Exercise directions: A faithful copy of the data below is required, leaving out every picture.

Source data:
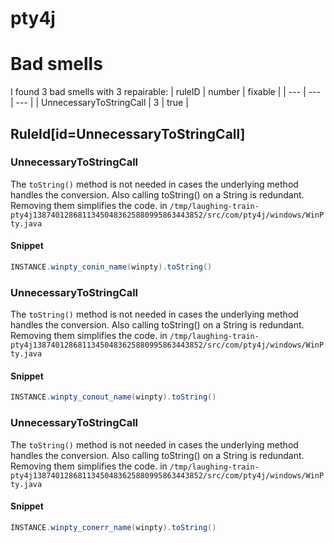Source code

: # pty4j 
 
# Bad smells
I found 3 bad smells with 3 repairable:
| ruleID | number | fixable |
| --- | --- | --- |
| UnnecessaryToStringCall | 3 | true |
## RuleId[id=UnnecessaryToStringCall]
### UnnecessaryToStringCall
The `toString()` method is not needed in cases the underlying method handles the conversion. Also calling toString() on a String is redundant. Removing them simplifies the code.
in `/tmp/laughing-train-pty4j13874012868113450483625880995863443852/src/com/pty4j/windows/WinPty.java`
#### Snippet
```java
INSTANCE.winpty_conin_name(winpty).toString()
```

### UnnecessaryToStringCall
The `toString()` method is not needed in cases the underlying method handles the conversion. Also calling toString() on a String is redundant. Removing them simplifies the code.
in `/tmp/laughing-train-pty4j13874012868113450483625880995863443852/src/com/pty4j/windows/WinPty.java`
#### Snippet
```java
INSTANCE.winpty_conout_name(winpty).toString()
```

### UnnecessaryToStringCall
The `toString()` method is not needed in cases the underlying method handles the conversion. Also calling toString() on a String is redundant. Removing them simplifies the code.
in `/tmp/laughing-train-pty4j13874012868113450483625880995863443852/src/com/pty4j/windows/WinPty.java`
#### Snippet
```java
INSTANCE.winpty_conerr_name(winpty).toString()
```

Response for this exercise:
Source code

: # pty4j 
 
# Bad smells
I found 3 bad smells with 3 repairable:
| ruleID | number | fixable |
| --- | --- | --- |
| UnnecessaryToStringCall | 3 | true |
## RuleId[id=UnnecessaryToStringCall]
### UnnecessaryToStringCall
The `toString()` method is not needed in cases the underlying method handles the conversion. Also calling toString() on a String is redundant. Removing them simplifies the code.
in `/tmp/laughing-train-pty4j13874012868113450483625880995863443852/src/com/pty4j/windows/WinPty.java`
#### Snippet
```java
INSTANCE.winpty_conin_name(winpty).toString()
```

### UnnecessaryToStringCall
The `toString()` method is not needed in cases the underlying method handles the conversion. Also calling toString() on a String is redundant. Removing them simplifies the code.
in `/tmp/laughing-train-pty4j13874012868113450483625880995863443852/src/com/pty4j/windows/WinPty.java`
#### Snippet
```java
INSTANCE.winpty_conout_name(winpty).toString()
```

### UnnecessaryToStringCall
The `toString()` method is not needed in cases the underlying method handles the conversion. Also calling toString() on a String is redundant. Removing them simplifies the code.
in `/tmp/laughing-train-pty4j13874012868113450483625880995863443852/src/com/pty4j/windows/WinPty.java`
#### Snippet
```java
INSTANCE.winpty_conerr_name(winpty).toString()
```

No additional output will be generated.